Allan Goodman, president of the International Institution of Education, believes that, in fact, Covid is only likely to enhance internationalisation in the US – although that means Americans going abroad as much as overseas students coming to the US.
In a surprise move, US secretary of state Antony Blinken spoke at a higher education forum in July to highlight the value of the $39 billion international student market to the US economy. His department has also released a statement encouraging “all Americans to consider pursuing international experiences like studying, interning, teaching, or conducting research abroad”.
According to Goodman, this is “the first time we have had an administration take a coordinated, multi-departmental approach, stating ‘we want to be part of international education, and international students are welcome here’”.
For Goodman, the ideal situation would be to level up the number of US students who study abroad (about 306,000 in 2018-19, according to IIE figures) to the number of international students in the US (nearly 1.1 million in 2019-20). “US students don’t study abroad in the numbers that we would like but they can sit next to someone from India, China or Iraq in their [US] classroom – this forces us all to think of things from a wider perspective, not just from the US or the developed world perspective,” he says.
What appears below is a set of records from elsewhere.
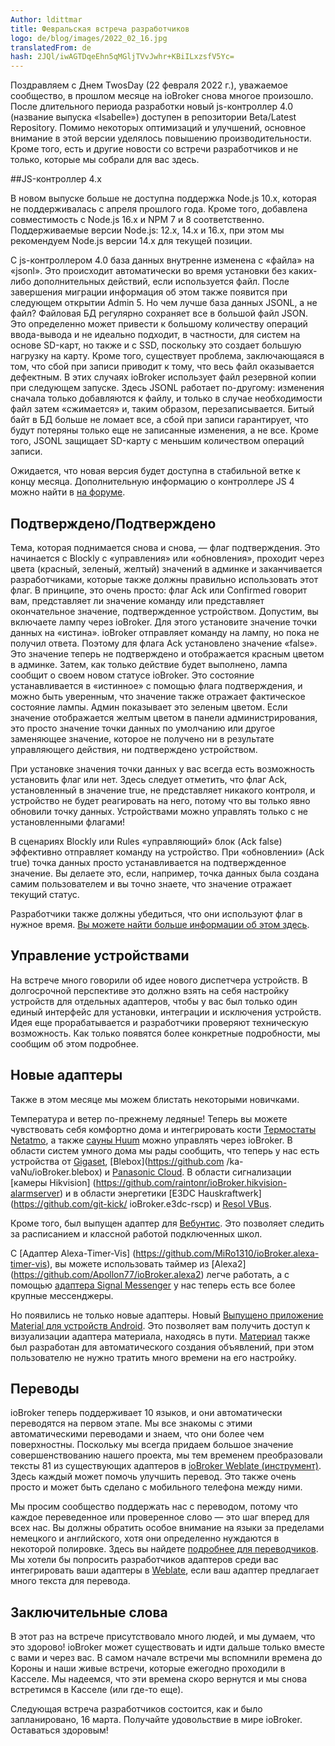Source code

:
 ```yaml
---
Author: ldittmar
title: Февральская встреча разработчиков
logo: de/blog/images/2022_02_16.jpg
translatedFrom: de
hash: 2JQl/iwAGTDqeEhn5qMGljTVvJwhr+KBiILxzsfV5Yc=
---
```

Поздравляем с Днем TwosDay (22 февраля 2022 г.), уважаемое сообщество, в прошлом месяце на ioBroker снова многое произошло. После длительного периода разработки новый js-контроллер 4.0 (название выпуска «Isabelle») доступен в репозитории Beta/Latest Repository. Помимо некоторых оптимизаций и улучшений, основное внимание в этой версии уделялось повышению производительности.
Кроме того, есть и другие новости со встречи разработчиков и не только, которые мы собрали для вас здесь.
<!-- SOURCE: 334158 Поздравляем с Днем TwosDay (22 февраля 2022 г.), уважаемое сообщество, в прошлом месяце на ioBroker снова многое произошло. После длительного периода разработки новый js-контроллер 4.0 (название выпуска «Isabelle») доступен в репозитории Beta/Latest Repository. Помимо некоторых оптимизаций и улучшений, основное внимание в этой версии уделялось повышению производительности.
Кроме того, есть и другие новости со встречи разработчиков и не только, которые мы собрали для вас здесь. -->

##JS-контроллер 4.x
<!-- SOURCE: 454297 ##JS-контроллер 4.x -->
В новом выпуске больше не доступна поддержка Node.js 10.x, которая не поддерживалась с апреля прошлого года. Кроме того, добавлена совместимость с Node.js 16.x и NPM 7 и 8 соответственно. Поддерживаемые версии Node.js: 12.x, 14.x и 16.x, при этом мы рекомендуем Node.js версии 14.x для текущей позиции.
<!-- SOURCE: 69606 В новом выпуске больше не доступна поддержка Node.js 10.x, которая не поддерживалась с апреля прошлого года. Кроме того, добавлена совместимость с Node.js 16.x и NPM 7 и 8 соответственно. Поддерживаемые версии Node.js: 12.x, 14.x и 16.x, при этом мы рекомендуем Node.js версии 14.x для текущей позиции. -->

С js-контроллером 4.0 база данных внутренне изменена с «файла» на «jsonl». Это происходит автоматически во время установки без каких-либо дополнительных действий, если используется файл. После завершения миграции информация об этом также появится при следующем открытии Admin 5. Но чем лучше база данных JSONL, а не файл? Файловая БД регулярно сохраняет все в большой файл JSON. Это определенно может привести к большому количеству операций ввода-вывода и не идеально подходит, в частности, для систем на основе SD-карт, но также и с SSD, поскольку это создает большую нагрузку на карту. Кроме того, существует проблема, заключающаяся в том, что сбой при записи приводит к тому, что весь файл оказывается дефектным. В этих случаях ioBroker использует файл резервной копии при следующем запуске.
Здесь JSONL работает по-другому: изменения сначала только добавляются к файлу, и только в случае необходимости файл затем «сжимается» и, таким образом, перезаписывается. Битый байт в БД больше не ломает все, а сбой при записи гарантирует, что будут потеряны только еще не записанные изменения, а не все. Кроме того, JSONL защищает SD-карту с меньшим количеством операций записи.
<!-- SOURCE: 335058 С js-контроллером 4.0 база данных внутренне изменена с «файла» на «jsonl». Это происходит автоматически во время установки без каких-либо дополнительных действий, если используется файл. После завершения миграции информация об этом также появится при следующем открытии Admin 5. Но чем лучше база данных JSONL, а не файл? Файловая БД регулярно сохраняет все в большой файл JSON. Это определенно может привести к большому количеству операций ввода-вывода и не идеально подходит, в частности, для систем на основе SD-карт, но также и с SSD, поскольку это создает большую нагрузку на карту. Кроме того, существует проблема, заключающаяся в том, что сбой при записи приводит к тому, что весь файл оказывается дефектным. В этих случаях ioBroker использует файл резервной копии при следующем запуске.
Здесь JSONL работает по-другому: изменения сначала только добавляются к файлу, и только в случае необходимости файл затем «сжимается» и, таким образом, перезаписывается. Битый байт в БД больше не ломает все, а сбой при записи гарантирует, что будут потеряны только еще не записанные изменения, а не все. Кроме того, JSONL защищает SD-карту с меньшим количеством операций записи. -->

Ожидается, что новая версия будет доступна в стабильной ветке к концу месяца. Дополнительную информацию о контроллере JS 4 можно найти в [на форуме](https://forum.iobroker.net/topic/52208/js-controller-4-0-jetzt-im-beta-latest).
<!-- SOURCE: 726121 Ожидается, что новая версия будет доступна в стабильной ветке к концу месяца. Дополнительную информацию о контроллере JS 4 можно найти в §§LLLLL_0§§. -->

## Подтверждено/Подтверждено
<!-- SOURCE: 420549 ## Подтверждено/Подтверждено -->
Тема, которая поднимается снова и снова, — флаг подтверждения. Это начинается с Blockly с «управления» или «обновления», проходит через цвета (красный, зеленый, желтый) значений в админке и заканчивается разработчиками, которые также должны правильно использовать этот флаг. В принципе, это очень просто: флаг Ack или Confirmed говорит вам, представляет ли значение команду или представляет окончательное значение, подтвержденное устройством. Допустим, вы включаете лампу через ioBroker. Для этого установите значение точки данных на «истина». ioBroker отправляет команду на лампу, но пока не получил ответа. Поэтому для флага Ack установлено значение «false». Это значение теперь не подтверждено и отображается красным цветом в админке. Затем, как только действие будет выполнено, лампа сообщит о своем новом статусе ioBroker. Это состояние устанавливается в «истинное» с помощью флага подтверждения, и можно быть уверенным, что значение также отражает фактическое состояние лампы. Админ показывает это зеленым цветом. Если значение отображается желтым цветом в панели администрирования, это просто значение точки данных по умолчанию или другое заменяющее значение, которое не получено ни в результате управляющего действия, ни подтверждено устройством.
<!-- SOURCE: 670400 Тема, которая поднимается снова и снова, — флаг подтверждения. Это начинается с Blockly с «управления» или «обновления», проходит через цвета (красный, зеленый, желтый) значений в админке и заканчивается разработчиками, которые также должны правильно использовать этот флаг. В принципе, это очень просто: флаг Ack или Confirmed говорит вам, представляет ли значение команду или представляет окончательное значение, подтвержденное устройством. Допустим, вы включаете лампу через ioBroker. Для этого установите значение точки данных на «истина». ioBroker отправляет команду на лампу, но пока не получил ответа. Поэтому для флага Ack установлено значение «false». Это значение теперь не подтверждено и отображается красным цветом в админке. Затем, как только действие будет выполнено, лампа сообщит о своем новом статусе ioBroker. Это состояние устанавливается в «истинное» с помощью флага подтверждения, и можно быть уверенным, что значение также отражает фактическое состояние лампы. Админ показывает это зеленым цветом. Если значение отображается желтым цветом в панели администрирования, это просто значение точки данных по умолчанию или другое заменяющее значение, которое не получено ни в результате управляющего действия, ни подтверждено устройством. -->

При установке значения точки данных у вас всегда есть возможность установить флаг или нет. Здесь следует отметить, что флаг Ack, установленный в значение true, не представляет никакого контроля, и устройство не будет реагировать на него, потому что вы только явно обновили точку данных. Устройствами можно управлять только с не установленными флагами!
<!-- SOURCE: 771570 При установке значения точки данных у вас всегда есть возможность установить флаг или нет. Здесь следует отметить, что флаг Ack, установленный в значение true, не представляет никакого контроля, и устройство не будет реагировать на него, потому что вы только явно обновили точку данных. Устройствами можно управлять только с не установленными флагами! -->

В сценариях Blockly или Rules «управляющий» блок (Ack false) эффективно отправляет команду на устройство. При «обновлении» (Ack true) точка данных просто устанавливается на подтвержденное значение. Вы делаете это, если, например, точка данных была создана самим пользователем и вы точно знаете, что значение отражает текущий статус.
<!-- SOURCE: 528949 В сценариях Blockly или Rules «управляющий» блок (Ack false) эффективно отправляет команду на устройство. При «обновлении» (Ack true) точка данных просто устанавливается на подтвержденное значение. Вы делаете это, если, например, точка данных была создана самим пользователем и вы точно знаете, что значение отражает текущий статус. -->

Разработчики также должны убедиться, что они используют флаг в нужное время. [Вы можете найти больше информации об этом здесь](https://github.com/ioBroker/ioBroker.docs/blob/master/docs/en/dev/adapterdev.md#commands-and-statuses).
<!-- SOURCE: 641848 Разработчики также должны убедиться, что они используют флаг в нужное время. §§LLLLL_0§§. -->

## Управление устройствами
<!-- SOURCE: 474882 ## Управление устройствами -->
На встрече много говорили об идее нового диспетчера устройств. В долгосрочной перспективе это должно взять на себя настройку устройств для отдельных адаптеров, чтобы у вас был только один единый интерфейс для установки, интеграции и исключения устройств. Идея еще прорабатывается и разработчики проверяют техническую возможность. Как только появятся более конкретные подробности, мы сообщим об этом подробнее.
<!-- SOURCE: 689172 На встрече много говорили об идее нового диспетчера устройств. В долгосрочной перспективе это должно взять на себя настройку устройств для отдельных адаптеров, чтобы у вас был только один единый интерфейс для установки, интеграции и исключения устройств. Идея еще прорабатывается и разработчики проверяют техническую возможность. Как только появятся более конкретные подробности, мы сообщим об этом подробнее. -->

## Новые адаптеры
<!-- SOURCE: 913638 ## Новые адаптеры -->
Также в этом месяце мы можем блистать некоторыми новичками.
<!-- SOURCE: 915060 Также в этом месяце мы можем блистать некоторыми новичками. -->

Температура и ветер по-прежнему ледяные! Теперь вы можете чувствовать себя комфортно дома и интегрировать кости [Термостаты Netatmo](https://github.com/Homemade-Disaster/ioBroker.netatmo-energy), а также [сауны Huum](https://github.com/Chris-1965/ioBroker.huum-sauna) можно управлять через ioBroker. В области систем умного дома мы рады сообщить, что теперь у нас есть устройства от [Gigaset](https://github.com/matthsc/ioBroker.gigaset-elements), [Blebox](https://github.com /ka-vaNu/ioBroker.blebox) и [Panasonic Cloud](https://github.com/marc2016/ioBroker.panasonic-comfort-cloud). В области сигнализации [камеры Hikvision] (https://github.com/raintonr/ioBroker.hikvision-alarmserver) и в области энергетики [E3DC Hauskraftwerk] (https://github.com/git-kick/ ioBroker.e3dc-rscp) и [Resol VBus](https://github.com/Grizzelbee/ioBroker.resol).
<!-- SOURCE: 215817 Температура и ветер по-прежнему ледяные! Теперь вы можете чувствовать себя комфортно дома и интегрировать кости §§LLLLL_0§§. -->

Кроме того, был выпущен адаптер для [Вебунтис](https://github.com/Newan/ioBroker.webuntis). Это позволяет следить за расписанием и классной работой подключенных школ.
<!-- SOURCE: 797521 Кроме того, был выпущен адаптер для §§LLLLL_0§§. Это позволяет следить за расписанием и классной работой подключенных школ. -->

С [Адаптер Alexa-Timer-Vis] (https://github.com/MiRo1310/ioBroker.alexa-timer-vis), вы можете использовать таймер из [Alexa2] (https://github.com/Apollon77/ioBroker.alexa2) легче работать, а с помощью [адаптера Signal Messenger](https://github.com/necotec/ioBroker.signal-cmb) у нас теперь есть все более крупные мессенджеры.
<!-- SOURCE: 75048 С §§LLLLL_0§§ у нас теперь есть все более крупные мессенджеры. -->

Но появились не только новые адаптеры. Новый [Выпущено приложение Material для устройств Android](https://play.google.com/store/apps/details?id=com.iobrokermaterial&hl=de). Это позволяет вам получить доступ к визуализации адаптера материала, находясь в пути. [Материал](https://github.com/ioBroker/ioBroker.material) также был разработан для автоматического создания объявлений, при этом пользователю не нужно тратить много времени на его настройку.
<!-- SOURCE: 482139 Но появились не только новые адаптеры. Новый §§LLLLL_0§§ также был разработан для автоматического создания объявлений, при этом пользователю не нужно тратить много времени на его настройку. -->

## Переводы
<!-- SOURCE: 559609 ## Переводы -->
ioBroker теперь поддерживает 10 языков, и они автоматически переводятся на первом этапе. Мы все знакомы с этими автоматическими переводами и знаем, что они более чем поверхностны. Поскольку мы всегда придаем большое значение совершенствованию нашего проекта, мы тем временем преобразовали тексты 81 из существующих адаптеров в [ioBroker Weblate (инструмент)](https://weblate.iobroker.net/accounts/login). Здесь каждый может помочь улучшить перевод. Это также очень просто и может быть сделано с мобильного телефона между ними.
<!-- SOURCE: 326166 ioBroker теперь поддерживает 10 языков, и они автоматически переводятся на первом этапе. Мы все знакомы с этими автоматическими переводами и знаем, что они более чем поверхностны. Поскольку мы всегда придаем большое значение совершенствованию нашего проекта, мы тем временем преобразовали тексты 81 из существующих адаптеров в §§LLLLL_0§§. Здесь каждый может помочь улучшить перевод. Это также очень просто и может быть сделано с мобильного телефона между ними. -->

Мы просим сообщество поддержать нас с переводом, потому что каждое переведенное или проверенное слово — это шаг вперед для всех нас. Вы должны обратить особое внимание на языки за пределами немецкого и английского, хотя они определенно нуждаются в некоторой полировке. Здесь вы найдете [подробнее для переводчиков](https://github.com/ioBrokerTranslator/doc/blob/master/translate.md). Мы хотели бы попросить разработчиков адаптеров среди вас интегрировать ваши адаптеры в [Weblate](https://github.com/ioBrokerTranslator/doc/blob/master/README.md#request-an-adapter-to-be-added-to-weblate), если ваш адаптер предлагает много текста для перевода.
<!-- SOURCE: 177929 Мы просим сообщество поддержать нас с переводом, потому что каждое переведенное или проверенное слово — это шаг вперед для всех нас. Вы должны обратить особое внимание на языки за пределами немецкого и английского, хотя они определенно нуждаются в некоторой полировке. Здесь вы найдете §§LLLLL_0§§, если ваш адаптер предлагает много текста для перевода. -->

## Заключительные слова
<!-- SOURCE: 758446 ## Заключительные слова -->
В этот раз на встрече присутствовало много людей, и мы думаем, что это здорово! ioBroker может существовать и идти дальше только вместе с вами и через вас. В самом начале встречи мы вспомнили времена до Короны и наши живые встречи, которые ежегодно проходили в Касселе. Мы надеемся, что эти времена скоро вернутся и мы снова встретимся в Касселе (или где-то еще).
<!-- SOURCE: 615273 В этот раз на встрече присутствовало много людей, и мы думаем, что это здорово! ioBroker может существовать и идти дальше только вместе с вами и через вас. В самом начале встречи мы вспомнили времена до Короны и наши живые встречи, которые ежегодно проходили в Касселе. Мы надеемся, что эти времена скоро вернутся и мы снова встретимся в Касселе (или где-то еще). -->

Следующая встреча разработчиков состоится, как и было запланировано, 16 марта. Получайте удовольствие в мире ioBroker. Оставаться здоровым!
<!-- SOURCE: 886117 Следующая встреча разработчиков состоится, как и было запланировано, 16 марта. Получайте удовольствие в мире ioBroker. Оставаться здоровым! -->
The UK, too, has its sights set high regarding incoming international students, aiming for 600,000 a year by 2030: a 30 per cent increase on pre-pandemic numbers. Brady thinks there is “arguably a role for government to decide the mix of international students we want in our education system – one that is good for our UK students, as well as for the international students – rather than just letting market forces dictate what it is”. However, such a move would be counter-productive, according to Nick Hillman, director of the Higher Education Policy Institute.
This is because “very large numbers of international students actually make it easier for home students to enrol because they transform the finances of institutions. Without them, some courses wouldn’t run,” he says.
“You want balance. It is naive to think that it is going to be achieved on every course, but if there are courses that are typically dominated by one particular international market, universities just have to be upfront about that,” he says.
LaTrobe’s Leask agrees. “It would be a great shame if universities aren’t teaching students global thinking,” she says. “As we struggle to get back to ‘normal’, I just hope we don’t lose what we learned in the last 15 years – namely, that there is added value for both students and academics in having diverse voices in our classrooms.”